=== DATASET RECORDS ===
■ ■ ■ ■ ■ ■ ■
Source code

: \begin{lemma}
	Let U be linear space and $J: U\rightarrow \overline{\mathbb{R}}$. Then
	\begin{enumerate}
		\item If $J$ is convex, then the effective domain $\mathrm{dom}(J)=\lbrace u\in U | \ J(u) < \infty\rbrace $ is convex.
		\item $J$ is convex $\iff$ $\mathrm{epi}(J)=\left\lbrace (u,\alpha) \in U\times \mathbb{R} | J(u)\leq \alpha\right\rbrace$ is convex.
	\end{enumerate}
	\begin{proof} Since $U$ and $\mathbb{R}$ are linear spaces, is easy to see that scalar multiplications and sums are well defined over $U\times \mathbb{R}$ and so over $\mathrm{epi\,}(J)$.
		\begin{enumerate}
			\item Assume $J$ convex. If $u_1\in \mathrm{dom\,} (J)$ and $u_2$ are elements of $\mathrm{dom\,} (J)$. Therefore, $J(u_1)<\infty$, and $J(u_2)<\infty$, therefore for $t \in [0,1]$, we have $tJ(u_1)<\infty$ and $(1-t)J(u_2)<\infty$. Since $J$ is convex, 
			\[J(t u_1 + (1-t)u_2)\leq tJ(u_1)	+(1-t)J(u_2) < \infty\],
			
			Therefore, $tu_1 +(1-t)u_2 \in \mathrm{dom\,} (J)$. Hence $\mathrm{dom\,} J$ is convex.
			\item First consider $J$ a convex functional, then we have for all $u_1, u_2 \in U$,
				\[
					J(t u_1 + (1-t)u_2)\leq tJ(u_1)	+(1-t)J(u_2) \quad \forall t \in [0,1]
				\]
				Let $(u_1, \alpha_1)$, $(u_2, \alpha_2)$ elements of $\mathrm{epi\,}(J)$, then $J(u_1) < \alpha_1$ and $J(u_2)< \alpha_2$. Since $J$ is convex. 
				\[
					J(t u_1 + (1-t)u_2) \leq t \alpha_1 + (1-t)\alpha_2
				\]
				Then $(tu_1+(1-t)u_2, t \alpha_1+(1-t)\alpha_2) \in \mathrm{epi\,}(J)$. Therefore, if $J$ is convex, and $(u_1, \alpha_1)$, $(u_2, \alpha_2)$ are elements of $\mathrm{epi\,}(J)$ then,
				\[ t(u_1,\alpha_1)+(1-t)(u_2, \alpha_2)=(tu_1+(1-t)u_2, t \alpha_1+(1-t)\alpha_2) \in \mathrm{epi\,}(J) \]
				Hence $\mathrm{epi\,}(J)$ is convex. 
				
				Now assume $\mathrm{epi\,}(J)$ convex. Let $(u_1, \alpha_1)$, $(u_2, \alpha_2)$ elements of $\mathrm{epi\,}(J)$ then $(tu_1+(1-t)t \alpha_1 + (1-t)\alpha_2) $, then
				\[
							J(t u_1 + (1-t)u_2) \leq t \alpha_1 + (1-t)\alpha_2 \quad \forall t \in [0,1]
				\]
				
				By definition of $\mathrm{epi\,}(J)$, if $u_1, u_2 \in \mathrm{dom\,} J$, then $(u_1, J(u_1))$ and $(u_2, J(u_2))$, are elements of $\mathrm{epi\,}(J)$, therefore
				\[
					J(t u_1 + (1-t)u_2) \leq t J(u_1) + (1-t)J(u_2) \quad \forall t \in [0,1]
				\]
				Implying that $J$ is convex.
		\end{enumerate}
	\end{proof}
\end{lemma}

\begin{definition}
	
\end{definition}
■ ■ ■ ■ ■ ■ ■
=== TASK PROMPT ===
In the entries above, count each line that holds "Hence". Give the total and nothing else.

=== RESULT BELOW ===
2